C++ opaque handle implementation is based on undefined behaviour #119

TartanLlama · 2019-11-13T11:14:41Z

If a program attempts to access the stored value of an object through a glvalue whose type is not similar ([conv.qual]) to one of the following types the behavior is undefined:52

the dynamic type of the object,

a type that is the signed or unsigned type corresponding to the dynamic type of the object, or

a char, unsigned char, or std::byte type.

The implementation of opaque handles dynamically allocates an object of one type and casts it to an unrelated type. Accessing the object through a pointer to one of the API types (e.g. in order to call copy or kind) is then undefined behaviour.
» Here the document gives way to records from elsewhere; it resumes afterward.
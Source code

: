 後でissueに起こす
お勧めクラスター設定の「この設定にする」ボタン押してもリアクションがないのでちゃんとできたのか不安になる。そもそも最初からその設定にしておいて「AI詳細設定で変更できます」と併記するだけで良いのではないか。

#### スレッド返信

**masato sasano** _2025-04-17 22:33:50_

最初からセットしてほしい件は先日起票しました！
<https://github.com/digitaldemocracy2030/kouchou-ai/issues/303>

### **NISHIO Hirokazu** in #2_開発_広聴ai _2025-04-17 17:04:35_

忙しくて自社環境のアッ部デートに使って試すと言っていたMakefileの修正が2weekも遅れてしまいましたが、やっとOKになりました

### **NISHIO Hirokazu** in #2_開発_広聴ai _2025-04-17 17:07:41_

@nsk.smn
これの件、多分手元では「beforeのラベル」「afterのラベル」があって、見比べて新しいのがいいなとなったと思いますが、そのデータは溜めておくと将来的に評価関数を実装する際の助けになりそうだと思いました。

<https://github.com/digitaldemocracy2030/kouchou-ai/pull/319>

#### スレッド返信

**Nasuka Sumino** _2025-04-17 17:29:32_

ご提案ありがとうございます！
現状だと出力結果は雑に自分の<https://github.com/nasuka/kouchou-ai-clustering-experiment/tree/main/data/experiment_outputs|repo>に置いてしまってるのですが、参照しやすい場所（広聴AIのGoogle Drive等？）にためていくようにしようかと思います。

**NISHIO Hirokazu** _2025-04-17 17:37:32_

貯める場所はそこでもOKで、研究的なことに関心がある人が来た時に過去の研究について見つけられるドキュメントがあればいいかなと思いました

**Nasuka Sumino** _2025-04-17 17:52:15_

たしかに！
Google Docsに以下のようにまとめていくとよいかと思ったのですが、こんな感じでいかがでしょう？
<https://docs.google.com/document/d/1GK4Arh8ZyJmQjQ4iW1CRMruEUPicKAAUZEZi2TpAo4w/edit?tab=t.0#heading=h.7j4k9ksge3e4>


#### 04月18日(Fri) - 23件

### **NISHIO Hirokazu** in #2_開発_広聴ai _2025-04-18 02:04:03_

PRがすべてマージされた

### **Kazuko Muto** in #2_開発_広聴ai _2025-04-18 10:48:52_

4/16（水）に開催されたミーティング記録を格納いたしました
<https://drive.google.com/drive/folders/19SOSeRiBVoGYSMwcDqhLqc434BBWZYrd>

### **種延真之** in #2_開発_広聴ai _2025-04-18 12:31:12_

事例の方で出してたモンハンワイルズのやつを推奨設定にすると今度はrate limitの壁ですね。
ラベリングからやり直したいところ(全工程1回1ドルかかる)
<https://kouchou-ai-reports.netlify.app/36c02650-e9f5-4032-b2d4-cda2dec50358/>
Is there documentation somewhere which outlines the use of this strategy as opposed to inheritence- or composition-based ones which don't break this rule? I realise that it may work on compilers which this has been tested with, but it seems somewhat risky to mandate UB through the interface, as implementations may change, or this may trigger sanitizer fails.

The text was updated successfully, but these errors were encountered:

jakobkummerow · 2019-11-13T13:56:54Z

I believe that this pattern is fine, because the objects are not accessed through a pointer of the respective API type: the implementations of all functions cast the opaque API pointer back to its real type first. (I could be wrong, but that's my reading of the spec and the code. FWIW, UBSan is currently not complaining.)

strega-nil · 2019-11-13T17:53:53Z

Hi, I am UBsan, and I'm currently complaining about this.

peter-b · 2019-11-13T17:56:03Z

UBSan is currently not complaining.

Absence of evidence is not evidence of absence.

See also class.mfct.non-static/2:

If a non-static member function of a class X is called for an object that is not of type X, or of a type derived from X, the behavior is undefined.

rossberg · 2019-11-13T18:42:48Z

Do folks have any suggestion how to achieve implementation independence here without using such a cast or making all methods static? (Though, practically speaking, V8 itself relies on patterns like this so fundamentally that I doubt the ones here ever matter.)

jakobkummerow · 2019-11-13T18:44:02Z

Hi, I am UBsan, and I'm currently complaining about this.

Well played :-)

Absence of evidence is not evidence of absence.

I know, and in particular UBSan only provides partial coverage. Hence "FWIW".

If a non-static member function of a class X is called for an object that is not of type X, or of a type derived from X, the behavior is undefined.

TIL. Well, for whatever that's worth, this is a common pattern for libraries, so it's unlikely that compilers will be able to afford to break it, but it's good to know that this actually is UB. In that case, I would support moving to a different design, however I don't have a good suggestion for what might be such a design.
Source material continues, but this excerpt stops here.